Ein Toter nach Lawinenniedergang ob Engelberg

Verschütteter stirbt trotz Reanimationsversuchen

Das Laub oberhalb von Engelberg. Im Hintergrund die beiden Gipfel des Titlis (3.298m und 3.002 m); davor das Rotstöckli (2.900 m).

Im Gebiet Laub bei Engelberg OW ist am frühen Nachmittag eine Lawine niedergegangen. Ein Verschütteter konnte nur noch tot geborgen werden.

Im Skigebiet Engelberg-Titlis hat sich am Dienstagnachmittag kurz vor 13:00 Uhr eine Lawine gelöst. Dabei ist eine Person ums Leben gekommen.
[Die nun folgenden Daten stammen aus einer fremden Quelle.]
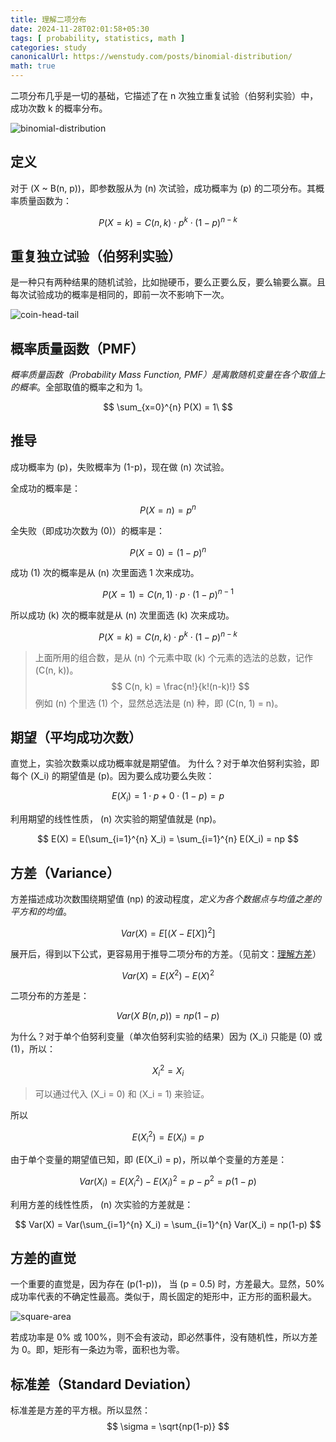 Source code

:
 ```yaml
---
title: 理解二项分布
date: 2024-11-28T02:01:58+05:30
tags: [ probability, statistics, math ]
categories: study
canonicalUrl: https://wenstudy.com/posts/binomial-distribution/
math: true
---
```


二项分布几乎是一切的基础，它描述了在 n 次独立重复试验（伯努利实验）中，成功次数 k 的概率分布。
<!-- more -->

![binomial-distribution](/images/binomial-distribution/graph.png "binomial-distribution")

## 定义
对于 \(X ~ B(n, p)\)，即参数服从为 \(n\) 次试验，成功概率为 \(p\) 的二项分布。其概率质量函数为：

$$
P(X=k) = C(n, k) \cdot p^k \cdot (1-p)^{n-k}
$$

## 重复独立试验（伯努利实验）

是一种只有两种结果的随机试验，比如抛硬币，要么正要么反，要么输要么赢。且每次试验成功的概率是相同的，即前一次不影响下一次。

![coin-head-tail](/images/binomial-distribution/coin-head-tail.png "coin-head-tail")

## 概率质量函数（PMF）

_概率质量函数（Probability Mass Function, PMF）是离散随机变量在各个取值上的概率_。全部取值的概率之和为 1。

$$
\sum_{x=0}^{n} P(X) = 1\
$$

## 推导
成功概率为 \(p\)，失败概率为 \(1-p\)，现在做 \(n\) 次试验。

全成功的概率是：

$$
P(X=n) = p^n
$$

全失败（即成功次数为 \(0\)）的概率是：

$$
P(X=0) = (1-p)^n
$$

成功 \(1\) 次的概率是从 \(n\) 次里面选 1 次来成功。

$$
P(X=1) = C(n, 1) \cdot p \cdot (1-p)^{n-1}
$$

所以成功 \(k\) 次的概率就是从 \(n\) 次里面选 \(k\) 次来成功。

$$
P(X=k) = C(n, k) \cdot p^k \cdot (1-p)^{n-k}
$$

> 上面所用的组合数，是从 \(n\) 个元素中取 \(k\) 个元素的选法的总数，记作 \(C(n, k)\)。
$$
C(n, k) = \frac{n!}{k!(n-k)!}
$$
例如 \(n\) 个里选 \(1\) 个，显然总选法是 \(n\) 种，即 \(C(n, 1) = n\)。

## 期望（平均成功次数）

直觉上，实验次数乘以成功概率就是期望值。 为什么？对于单次伯努利实验，即每个 \(X_i\) 的期望值是 \(p\)。因为要么成功要么失败：

$$
E(X_i) = 1 \cdot p + 0 \cdot (1-p) = p
$$

利用期望的线性性质， \(n\) 次实验的期望值就是 \(np\)。

$$
E(X) = E(\sum_{i=1}^{n} X_i) = \sum_{i=1}^{n} E(X_i) = np
$$

## 方差（Variance）

方差描述成功次数围绕期望值 \(np\) 的波动程度，_定义为各个数据点与均值之差的平方和的均值_。

$$
Var(X) = E[(X - E[X])^2]
$$

展开后，得到以下公式，更容易用于推导二项分布的方差。（见前文：[理解方差](/posts/understand-math-variance/)）

$$
Var(X) = E(X^2) - E(X)^2
$$

二项分布的方差是：

$$
Var(X ~ B(n, p)) = np(1-p)
$$

为什么？对于单个伯努利变量（单次伯努利实验的结果）因为 \(X_i\) 只能是 \(0\) 或 \(1\)，所以：

$$
X_i^2 = X_i
$$

> 可以通过代入 \(X_i = 0\) 和 \(X_i = 1\) 来验证。

所以

$$
E(X_i^2) = E(X_i) = p
$$

由于单个变量的期望值已知，即 \(E(X_i) = p\)，所以单个变量的方差是：

$$
Var(X_i) = E(X_i^2) - E(X_i)^2 = p - p^2 = p(1-p)
$$

利用方差的线性性质， \(n\) 次实验的方差就是：

$$
Var(X) = Var(\sum_{i=1}^{n} X_i) = \sum_{i=1}^{n} Var(X_i) = np(1-p)
$$

## 方差的直觉

一个重要的直觉是，因为存在 \(p(1-p)\)， 当 \(p = 0.5\) 时，方差最大。显然，50% 成功率代表的不确定性最高。类似于，周长固定的矩形中，正方形的面积最大。

![square-area](/images/binomial-distribution/square-area.png "square-area")

若成功率是 0% 或 100%，则不会有波动，即必然事件，没有随机性，所以方差为 0。即，矩形有一条边为零，面积也为零。

## 标准差（Standard Deviation）

标准差是方差的平方根。所以显然：
$$
\sigma = \sqrt{np(1-p)}
$$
Die Kantonspolizei Obwalden bestätigte eine Meldung der "Obwaldner Zeitung". Der Variantenskifahrer war schwer verletzt aus dem Lawinenkegel geborgen worden und verstarb trotz Reanimationsversuchen noch vor Ort.

Beim Verunglückten handelt es sich um einen 32-jährigen Zentralschweizer, wie die Kantonspolizei Obwalden später mitteilte. Die Suchaktion sei um 14:45 Uhr beendet worden. Es habe sich herausgestellt, dass zwei andere Personen, die in den Schneemassen vermutet wurden, nicht verschüttet worden waren. Anzeichen auf weitere vermisste oder verschüttete Personen habe es keine gegeben. Die Staatsanwaltschaft Obwalden hat laut Polizeiangaben kein Strafverfahren eröffnet, da ein Drittverschulden ausgeschlossen werden kann. 

Aufwendige Suchaktion

Der Lawinenniedergang hatte eine grosse Suchaktion ausgelöst, weil zunächst unklar war, ob Menschen von der Lawine erfasst worden waren. Im Einsatz standen laut der Kantonspolizei die Rettungsflugwacht mit insgesamt drei Helikopter, die Alpine Rettung Schweiz mit zwei Lawinensuchhundeteams und insgesamt zehn Bergretter sowie die Staatsanwaltschaft Obwalden.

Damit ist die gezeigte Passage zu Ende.